Он избран убить аспект-императора.

– Тогда что мне делать? – воскликнул он с большей паникой, чем ему хотелось бы. – Чего Она ждет от меня?

Цоронга фыркнул с преувеличенным весельем.

– Чего ждет Праматерь? Боги – это дети, а мы – их игрушки. Посмотри на себя, дурачок! Они один день поласкают тебя, а на другой – сломают.

Он вытянул руки, словно пытаясь изобразить вековое ожесточение человеческого рода.

– Мы, зеумы, молим наших предков о благоразумии.

Сорвил заморгал, весь сопротивляясь словам Цоронги.

– Тогда как ты считаешь, что мне следует делать?

– Стоять передо мной, сколько сможешь! – рассмеялся наследный принц.

Лучшим качеством Цоронги была способность находить смешное в любой ситуации. Черта, которую надо постараться перенять.

– Оглянись на прошедшие дни, повелитель, – продолжил чернокожий, когда стало ясно, что Сорвил не подхватит шутку. – На каждый бросок number-sticks, который ты получил! Во-первых, Она отметила тебя.
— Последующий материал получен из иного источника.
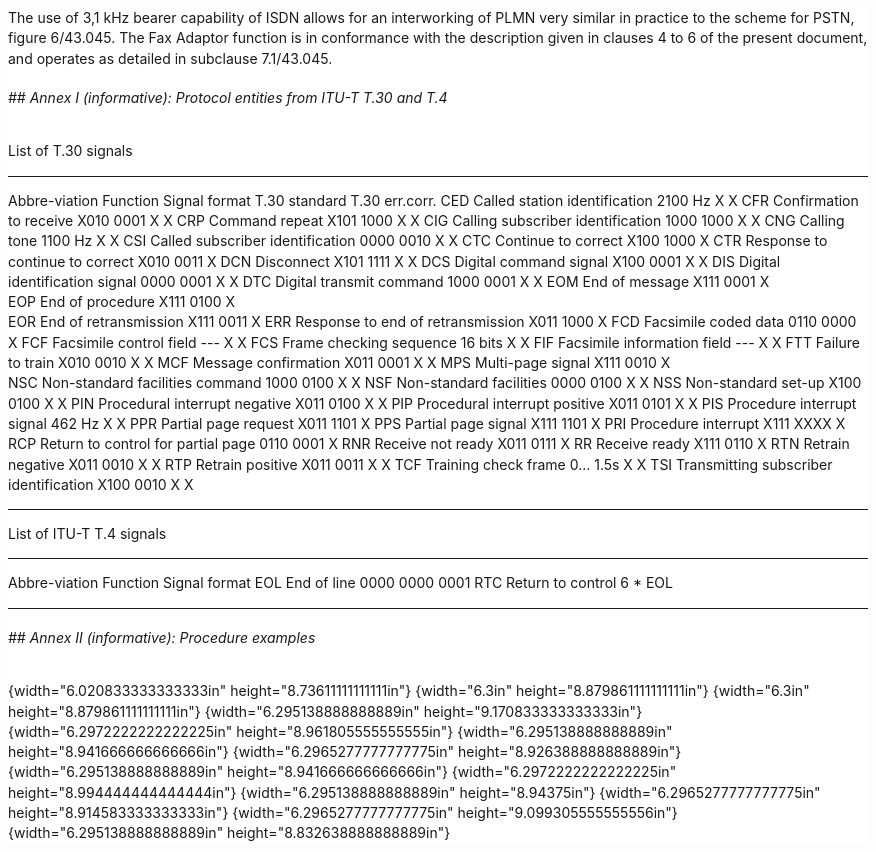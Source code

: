 The use of 3,1 kHz bearer capability of ISDN allows for an interworking of
PLMN very similar in practice to the scheme for PSTN, figure 6/43.045.
The Fax Adaptor function is in conformance with the description given in
clauses 4 to 6 of the present document, and operates as detailed in subclause
7.1/43.045.
###### ## Annex I (informative): Protocol entities from ITU-T T.30 and T.4
List of T.30 signals
* * *
Abbre-viation Function Signal format T.30 standard T.30 err.corr. CED Called
station identification 2100 Hz X X CFR Confirmation to receive X010 0001 X X
CRP Command repeat X101 1000 X X CIG Calling subscriber identification 1000
1000 X X CNG Calling tone 1100 Hz X X CSI Called subscriber identification
0000 0010 X X CTC Continue to correct X100 1000 X CTR Response to continue to
correct X010 0011 X DCN Disconnect X101 1111 X X DCS Digital command signal
X100 0001 X X DIS Digital identification signal 0000 0001 X X DTC Digital
transmit command 1000 0001 X X EOM End of message X111 0001 X  
EOP End of procedure X111 0100 X  
EOR End of retransmission X111 0011 X ERR Response to end of retransmission
X011 1000 X FCD Facsimile coded data 0110 0000 X FCF Facsimile control field
--- X X FCS Frame checking sequence 16 bits X X FIF Facsimile information
field --- X X FTT Failure to train X010 0010 X X MCF Message confirmation X011
0001 X X MPS Multi-page signal X111 0010 X  
NSC Non-standard facilities command 1000 0100 X X NSF Non-standard facilities
0000 0100 X X NSS Non-standard set-up X100 0100 X X PIN Procedural interrupt
negative X011 0100 X X PIP Procedural interrupt positive X011 0101 X X PIS
Procedure interrupt signal 462 Hz X X PPR Partial page request X011 1101 X PPS
Partial page signal X111 1101 X PRI Procedure interrupt X111 XXXX X  
RCP Return to control for partial page 0110 0001 X RNR Receive not ready X011
0111 X RR Receive ready X111 0110 X RTN Retrain negative X011 0010 X X RTP
Retrain positive X011 0011 X X TCF Training check frame 0... 1.5s X X TSI
Transmitting subscriber identification X100 0010 X X
* * *
List of ITU-T T.4 signals
* * *
Abbre-viation Function Signal format EOL End of line 0000 0000 0001 RTC Return
to control 6 * EOL
* * *
###### ## Annex II (informative): Procedure examples
{width="6.020833333333333in" height="8.73611111111111in"}
{width="6.3in" height="8.879861111111111in"}
{width="6.3in" height="8.879861111111111in"}
{width="6.295138888888889in" height="9.170833333333333in"}
{width="6.2972222222222225in" height="8.961805555555555in"}
{width="6.295138888888889in" height="8.941666666666666in"}
{width="6.2965277777777775in" height="8.926388888888889in"}
{width="6.295138888888889in" height="8.941666666666666in"}
{width="6.2972222222222225in" height="8.994444444444444in"}
{width="6.295138888888889in" height="8.94375in"}
{width="6.2965277777777775in" height="8.914583333333333in"}
{width="6.2965277777777775in" height="9.099305555555556in"}
{width="6.295138888888889in" height="8.832638888888889in"}
#
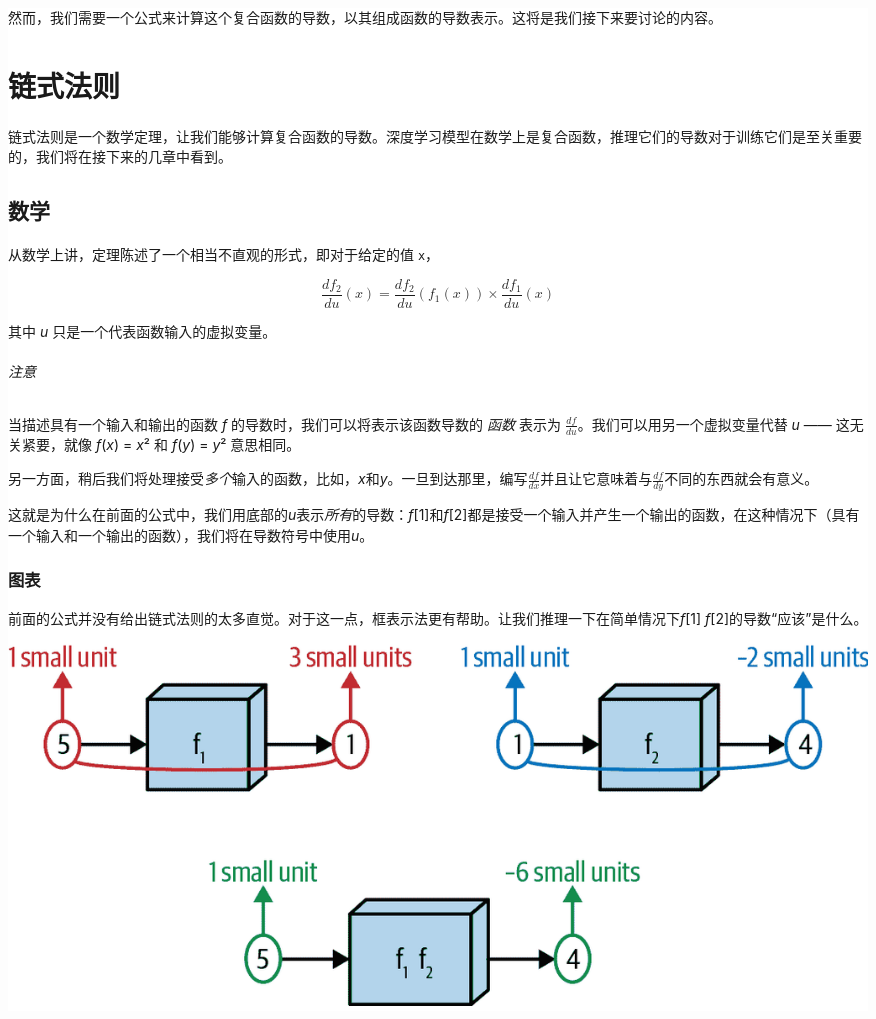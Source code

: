 然而，我们需要一个公式来计算这个复合函数的导数，以其组成函数的导数表示。这将是我们接下来要讨论的内容。

# 链式法则

链式法则是一个数学定理，让我们能够计算复合函数的导数。深度学习模型在数学上是复合函数，推理它们的导数对于训练它们是至关重要的，我们将在接下来的几章中看到。

## 数学

从数学上讲，定理陈述了一个相当不直观的形式，即对于给定的值 `x`，

<math display="block"><mrow><mfrac><mrow><mi>d</mi><msub><mi>f</mi> <mn>2</mn></msub></mrow> <mrow><mi>d</mi><mi>u</mi></mrow></mfrac> <mrow><mo>(</mo> <mi>x</mi> <mo>)</mo></mrow> <mo>=</mo> <mfrac><mrow><mi>d</mi><msub><mi>f</mi> <mn>2</mn></msub></mrow> <mrow><mi>d</mi><mi>u</mi></mrow></mfrac> <mrow><mo>(</mo> <msub><mi>f</mi> <mn>1</mn></msub> <mrow><mo>(</mo> <mi>x</mi> <mo>)</mo></mrow> <mo>)</mo></mrow> <mo>×</mo> <mfrac><mrow><mi>d</mi><msub><mi>f</mi> <mn>1</mn></msub></mrow> <mrow><mi>d</mi><mi>u</mi></mrow></mfrac> <mrow><mo>(</mo> <mi>x</mi> <mo>)</mo></mrow></mrow></math>

其中 *u* 只是一个代表函数输入的虚拟变量。

###### 注意

当描述具有一个输入和输出的函数 *f* 的导数时，我们可以将表示该函数导数的 *函数* 表示为 <math><mfrac><mrow><mi>d</mi><mi>f</mi></mrow> <mrow><mi>d</mi><mi>u</mi></mrow></mfrac></math>。我们可以用另一个虚拟变量代替 *u* —— 这无关紧要，就像 *f*(*x*) = *x*² 和 *f*(*y*) = *y*² 意思相同。

另一方面，稍后我们将处理接受*多个*输入的函数，比如，*x*和*y*。一旦到达那里，编写<math><mfrac><mrow><mi>d</mi><mi>f</mi></mrow> <mrow><mi>d</mi><mi>x</mi></mrow></mfrac></math>并且让它意味着与<math><mfrac><mrow><mi>d</mi><mi>f</mi></mrow> <mrow><mi>d</mi><mi>y</mi></mrow></mfrac></math>不同的东西就会有意义。

这就是为什么在前面的公式中，我们用底部的*u*表示*所有*的导数：*f*[1]和*f*[2]都是接受一个输入并产生一个输出的函数，在这种情况下（具有一个输入和一个输出的函数），我们将在导数符号中使用*u*。

### 图表

前面的公式并没有给出链式法则的太多直觉。对于这一点，框表示法更有帮助。让我们推理一下在简单情况下*f*[1] *f*[2]的导数“应该”是什么。

![f1f2 nested](img/dlfs_0108.png)
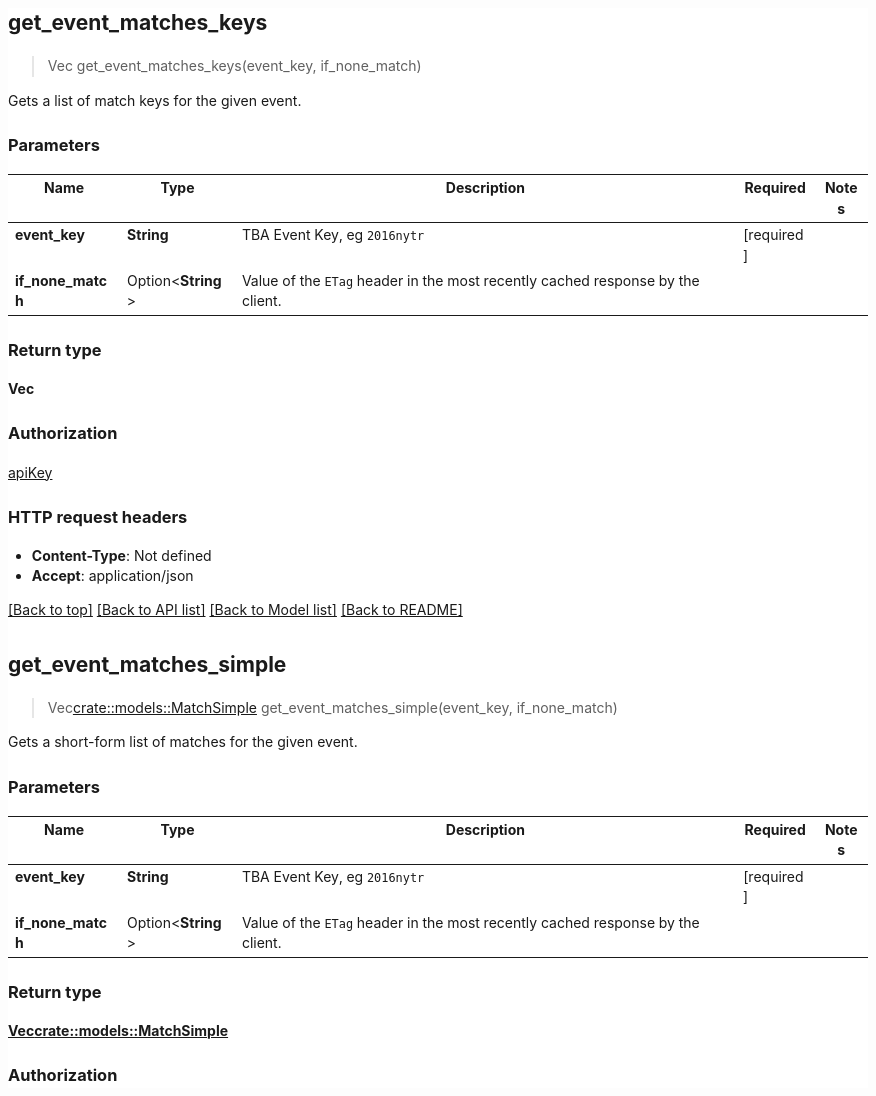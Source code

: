 
## get_event_matches_keys

> Vec<String> get_event_matches_keys(event_key, if_none_match)


Gets a list of match keys for the given event.

### Parameters


Name | Type | Description  | Required | Notes
------------- | ------------- | ------------- | ------------- | -------------
**event_key** | **String** | TBA Event Key, eg `2016nytr` | [required] |
**if_none_match** | Option<**String**> | Value of the `ETag` header in the most recently cached response by the client. |  |

### Return type

**Vec<String>**

### Authorization

[apiKey](../README.md#apiKey)

### HTTP request headers

- **Content-Type**: Not defined
- **Accept**: application/json

[[Back to top]](#) [[Back to API list]](../README.md#documentation-for-api-endpoints) [[Back to Model list]](../README.md#documentation-for-models) [[Back to README]](../README.md)


## get_event_matches_simple

> Vec<crate::models::MatchSimple> get_event_matches_simple(event_key, if_none_match)


Gets a short-form list of matches for the given event.

### Parameters


Name | Type | Description  | Required | Notes
------------- | ------------- | ------------- | ------------- | -------------
**event_key** | **String** | TBA Event Key, eg `2016nytr` | [required] |
**if_none_match** | Option<**String**> | Value of the `ETag` header in the most recently cached response by the client. |  |

### Return type

[**Vec<crate::models::MatchSimple>**](Match_Simple.md)

### Authorization
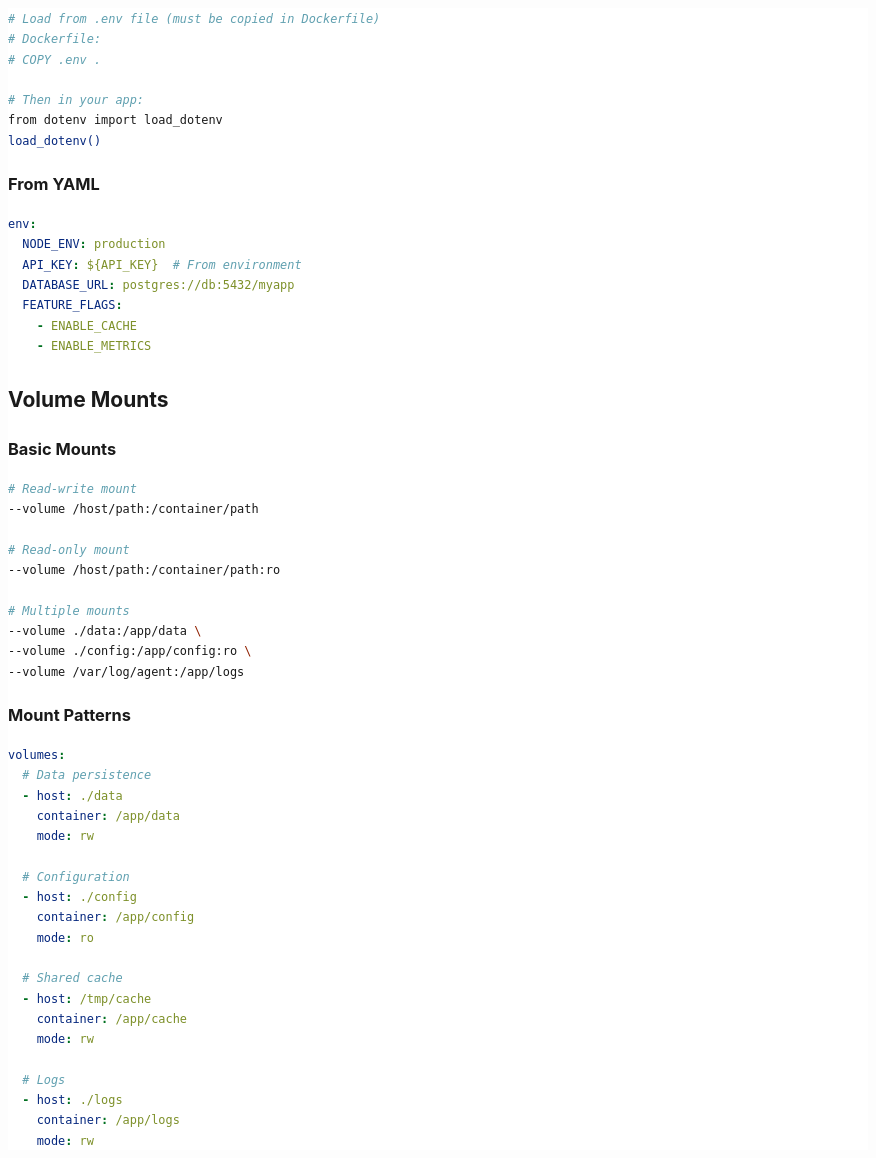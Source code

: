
 ```bash
# Load from .env file (must be copied in Dockerfile)
# Dockerfile:
# COPY .env .

# Then in your app:
from dotenv import load_dotenv
load_dotenv()
```

### From YAML

```yaml
env:
  NODE_ENV: production
  API_KEY: ${API_KEY}  # From environment
  DATABASE_URL: postgres://db:5432/myapp
  FEATURE_FLAGS:
    - ENABLE_CACHE
    - ENABLE_METRICS
```

## Volume Mounts

### Basic Mounts

```bash
# Read-write mount
--volume /host/path:/container/path

# Read-only mount
--volume /host/path:/container/path:ro

# Multiple mounts
--volume ./data:/app/data \
--volume ./config:/app/config:ro \
--volume /var/log/agent:/app/logs
```

### Mount Patterns

```yaml
volumes:
  # Data persistence
  - host: ./data
    container: /app/data
    mode: rw
    
  # Configuration
  - host: ./config
    container: /app/config
    mode: ro
    
  # Shared cache
  - host: /tmp/cache
    container: /app/cache
    mode: rw
    
  # Logs
  - host: ./logs
    container: /app/logs
    mode: rw
```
А теперь превозносит в славе на полях сражений, поднимает в глазах окружающих. Разве не видишь? Ты был похож на подкидыша, когда только вступил в отряд сционов. А теперь старый Харни и чихнуть не может без твоего совета…

Цоронга с каким-то удивлением оглядел его.

– Она определяет твое место, Сорвил.

Еще больше истин, которые он уже знал, но отказывался принимать. Внезапно молодой король Сакарпа пожалел о своем признании, о первом откровенном разговоре со смерти отца. Поиски брата в лице зеума вдруг показались душераздирающе абсурдными, поскольку сакарпы всегда считали их слишком далекими и странными, чтобы доверять.

– А что, если я не хочу быть меченым?

Цоронга с изумленным сожалением тряхнул головой. «Вот дурачок… – говорили его глаза. – Мы, зеумы, молим своих предков о благоразумии».

Облака поднимались на горизонте, и люди Среднего Севера возликовали, думая, что Боги наконец-то смилостивились к ним. Облака плыли по небу с изяществом китов, только более скученно, наливаясь темно-синим на брюхе, но дождь все не приходил, если не считать кратковременных осадков. От безветрия воздух был перенасыщен влагой, от чего все тело пропитывалось сыростью, а поклажа будто наливалась свинцом. На исходе дня усталость и растерянность овладевали людьми, такая же как заудунианами, только у последних утомление было непреходящим, а жажда – неутолимой. Единственным отличием было отсутствие пыли.